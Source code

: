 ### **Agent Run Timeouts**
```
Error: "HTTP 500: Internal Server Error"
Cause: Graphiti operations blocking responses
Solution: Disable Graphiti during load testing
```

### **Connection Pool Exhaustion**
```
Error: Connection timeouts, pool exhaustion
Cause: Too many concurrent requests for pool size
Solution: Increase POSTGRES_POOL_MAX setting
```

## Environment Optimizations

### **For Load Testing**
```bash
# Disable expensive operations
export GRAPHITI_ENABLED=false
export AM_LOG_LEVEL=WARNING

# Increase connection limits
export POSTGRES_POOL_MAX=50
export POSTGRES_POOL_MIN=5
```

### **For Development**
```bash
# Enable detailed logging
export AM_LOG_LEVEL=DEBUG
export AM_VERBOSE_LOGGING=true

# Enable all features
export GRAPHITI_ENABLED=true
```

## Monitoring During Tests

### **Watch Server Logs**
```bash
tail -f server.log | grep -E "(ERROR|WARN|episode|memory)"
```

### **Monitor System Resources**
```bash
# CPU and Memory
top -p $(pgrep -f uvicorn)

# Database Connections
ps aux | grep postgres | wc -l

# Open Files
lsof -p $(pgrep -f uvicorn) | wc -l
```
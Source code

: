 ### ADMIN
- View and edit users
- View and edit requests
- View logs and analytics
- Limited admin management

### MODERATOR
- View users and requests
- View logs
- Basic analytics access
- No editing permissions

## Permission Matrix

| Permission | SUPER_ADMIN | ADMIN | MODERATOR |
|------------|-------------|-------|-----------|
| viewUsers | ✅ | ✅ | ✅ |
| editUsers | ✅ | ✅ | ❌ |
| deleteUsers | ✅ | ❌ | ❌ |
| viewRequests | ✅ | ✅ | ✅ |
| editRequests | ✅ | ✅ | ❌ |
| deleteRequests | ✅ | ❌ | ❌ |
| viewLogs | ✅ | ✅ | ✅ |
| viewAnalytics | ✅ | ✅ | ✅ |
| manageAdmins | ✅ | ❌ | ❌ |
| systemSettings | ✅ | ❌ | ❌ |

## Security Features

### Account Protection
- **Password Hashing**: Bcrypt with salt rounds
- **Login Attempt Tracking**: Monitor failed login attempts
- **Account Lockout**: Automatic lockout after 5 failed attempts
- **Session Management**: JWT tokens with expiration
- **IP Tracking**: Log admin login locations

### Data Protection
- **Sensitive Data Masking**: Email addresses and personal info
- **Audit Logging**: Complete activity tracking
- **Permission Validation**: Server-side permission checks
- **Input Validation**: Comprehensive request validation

##############################

**Exercise aim**. The response should consist of all the entries, set down exactly.

**Exercise solution**.
Source code

: ### **Agent Run Timeouts**
```
Error: "HTTP 500: Internal Server Error"
Cause: Graphiti operations blocking responses
Solution: Disable Graphiti during load testing
```

### **Connection Pool Exhaustion**
```
Error: Connection timeouts, pool exhaustion
Cause: Too many concurrent requests for pool size
Solution: Increase POSTGRES_POOL_MAX setting
```

## Environment Optimizations

### **For Load Testing**
```bash
# Disable expensive operations
export GRAPHITI_ENABLED=false
export AM_LOG_LEVEL=WARNING

# Increase connection limits
export POSTGRES_POOL_MAX=50
export POSTGRES_POOL_MIN=5
```

### **For Development**
```bash
# Enable detailed logging
export AM_LOG_LEVEL=DEBUG
export AM_VERBOSE_LOGGING=true

# Enable all features
export GRAPHITI_ENABLED=true
```

## Monitoring During Tests

### **Watch Server Logs**
```bash
tail -f server.log | grep -E "(ERROR|WARN|episode|memory)"
```

### **Monitor System Resources**
```bash
# CPU and Memory
top -p $(pgrep -f uvicorn)

# Database Connections
ps aux | grep postgres | wc -l

# Open Files
lsof -p $(pgrep -f uvicorn) | wc -l
```
Source code

: ### ADMIN
- View and edit users
- View and edit requests
- View logs and analytics
- Limited admin management

### MODERATOR
- View users and requests
- View logs
- Basic analytics access
- No editing permissions

## Permission Matrix

| Permission | SUPER_ADMIN | ADMIN | MODERATOR |
|------------|-------------|-------|-----------|
| viewUsers | ✅ | ✅ | ✅ |
| editUsers | ✅ | ✅ | ❌ |
| deleteUsers | ✅ | ❌ | ❌ |
| viewRequests | ✅ | ✅ | ✅ |
| editRequests | ✅ | ✅ | ❌ |
| deleteRequests | ✅ | ❌ | ❌ |
| viewLogs | ✅ | ✅ | ✅ |
| viewAnalytics | ✅ | ✅ | ✅ |
| manageAdmins | ✅ | ❌ | ❌ |
| systemSettings | ✅ | ❌ | ❌ |

## Security Features

### Account Protection
- **Password Hashing**: Bcrypt with salt rounds
- **Login Attempt Tracking**: Monitor failed login attempts
- **Account Lockout**: Automatic lockout after 5 failed attempts
- **Session Management**: JWT tokens with expiration
- **IP Tracking**: Log admin login locations

### Data Protection
- **Sensitive Data Masking**: Email addresses and personal info
- **Audit Logging**: Complete activity tracking
- **Permission Validation**: Server-side permission checks
- **Input Validation**: Comprehensive request validation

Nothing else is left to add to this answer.